Skip to content

Documented omissions: VAD, grammar, callbacks, DTW, low-level encode/decode, etc. #6

@uqio

Description

@uqio

This umbrella issue catalogues whisper.cpp surface that is intentionally not wrapped by the safe whispercpp API. The omission is a deliberate scope choice — whispery (the in-house consumer) doesn't need these, and adding them speculatively expands the audited unsafe surface.

If you have a concrete use case for any item below, comment with your scenario. The decision isn't permanent — it's just deferred until a caller materialises.

See whispercpp/TODO.md § 1 for the full rationale.

Built-in VAD

Whisper.cpp ships its own Silero ONNX VAD. Whispery uses the silero crate upstream, which is the canonical path; re-wrapping whisper.cpp's VAD duplicates state.

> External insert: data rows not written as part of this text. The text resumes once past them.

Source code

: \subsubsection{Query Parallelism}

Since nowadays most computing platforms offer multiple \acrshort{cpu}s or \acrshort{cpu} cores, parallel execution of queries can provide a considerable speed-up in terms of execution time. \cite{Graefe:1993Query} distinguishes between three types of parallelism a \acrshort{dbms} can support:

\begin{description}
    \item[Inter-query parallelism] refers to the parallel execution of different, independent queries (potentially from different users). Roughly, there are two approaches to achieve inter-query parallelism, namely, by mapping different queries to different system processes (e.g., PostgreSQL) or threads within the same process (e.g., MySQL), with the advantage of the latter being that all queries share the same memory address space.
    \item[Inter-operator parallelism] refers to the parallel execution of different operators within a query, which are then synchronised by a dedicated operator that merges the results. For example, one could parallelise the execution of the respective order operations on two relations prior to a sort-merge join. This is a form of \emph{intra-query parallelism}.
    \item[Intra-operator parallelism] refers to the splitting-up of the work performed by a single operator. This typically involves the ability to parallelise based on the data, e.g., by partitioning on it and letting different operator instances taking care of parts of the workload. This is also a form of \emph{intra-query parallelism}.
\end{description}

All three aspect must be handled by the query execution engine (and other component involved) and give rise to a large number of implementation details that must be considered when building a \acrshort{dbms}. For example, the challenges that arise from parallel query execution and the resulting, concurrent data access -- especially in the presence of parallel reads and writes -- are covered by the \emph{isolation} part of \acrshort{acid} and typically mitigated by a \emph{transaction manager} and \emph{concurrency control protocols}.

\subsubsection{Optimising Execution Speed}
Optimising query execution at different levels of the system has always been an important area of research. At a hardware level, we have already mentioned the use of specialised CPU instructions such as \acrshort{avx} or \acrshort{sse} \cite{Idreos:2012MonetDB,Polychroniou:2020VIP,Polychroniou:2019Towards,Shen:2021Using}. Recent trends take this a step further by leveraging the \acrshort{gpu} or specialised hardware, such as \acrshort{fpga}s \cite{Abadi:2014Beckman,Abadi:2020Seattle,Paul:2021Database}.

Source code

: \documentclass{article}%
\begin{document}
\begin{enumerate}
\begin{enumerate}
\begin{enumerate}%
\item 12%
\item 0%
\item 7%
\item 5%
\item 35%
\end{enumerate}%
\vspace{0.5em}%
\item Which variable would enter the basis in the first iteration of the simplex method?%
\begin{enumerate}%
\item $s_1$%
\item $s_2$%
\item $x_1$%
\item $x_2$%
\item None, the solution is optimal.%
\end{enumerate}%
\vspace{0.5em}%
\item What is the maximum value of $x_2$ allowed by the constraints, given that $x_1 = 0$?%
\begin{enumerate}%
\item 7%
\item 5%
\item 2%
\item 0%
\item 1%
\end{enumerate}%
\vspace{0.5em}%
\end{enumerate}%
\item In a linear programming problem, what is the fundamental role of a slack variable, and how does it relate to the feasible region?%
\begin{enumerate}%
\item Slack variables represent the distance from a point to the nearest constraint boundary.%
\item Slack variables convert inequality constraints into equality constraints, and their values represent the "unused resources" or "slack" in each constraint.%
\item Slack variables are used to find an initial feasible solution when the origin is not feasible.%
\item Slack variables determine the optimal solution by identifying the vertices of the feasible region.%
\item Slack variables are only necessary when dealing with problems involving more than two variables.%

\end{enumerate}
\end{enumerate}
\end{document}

Symbols: whisper_vad_*, whisper_full_params::vad, vad_model_path, vad_params, set_min_speech_duration_ms, set_max_speech_duration_s, set_min_silence_duration_ms, set_speech_pad_ms, set_threshold.

Grammar-constrained decoding

Pulls a sizeable struct hierarchy (whisper_grammar_element, rules, stacks) and a non-trivial ownership model. No caller has asked for it.

Symbols: whisper_full_params::grammar_rules, grammar_n_rules, grammar_i_start_rule, grammar_penalty, set_grammar, set_grammar_penalty, set_start_rule, whisper_grammar_*.

Translate task (audio → English)

Params::set_translate(true) is wrapped (1-line passthrough), but the full translate-task flow (token-id remapping, prompt seeding) is not exercised by any caller and we don't ship test coverage.

Tinydiarize input controls

Segment::speaker_turn_next() IS wrapped (1-byte read). Configuring --tdrz on the input side (set_tdrz_enable) is not — it requires a TDRZ-enabled checkpoint we don't ship, and whispery's diarization runs upstream via clustering on word ranges.

Symbols: whisper_full_params::tdrz_enable, set_tdrz_enable.

Lower-level encode/decode entry points

We expose state.full() only. The lower-level encode/decode flow (running the encoder, then decode token-by-token with custom sampling) is meaningful for research / custom samplers but doesn't fit whispery's pump architecture.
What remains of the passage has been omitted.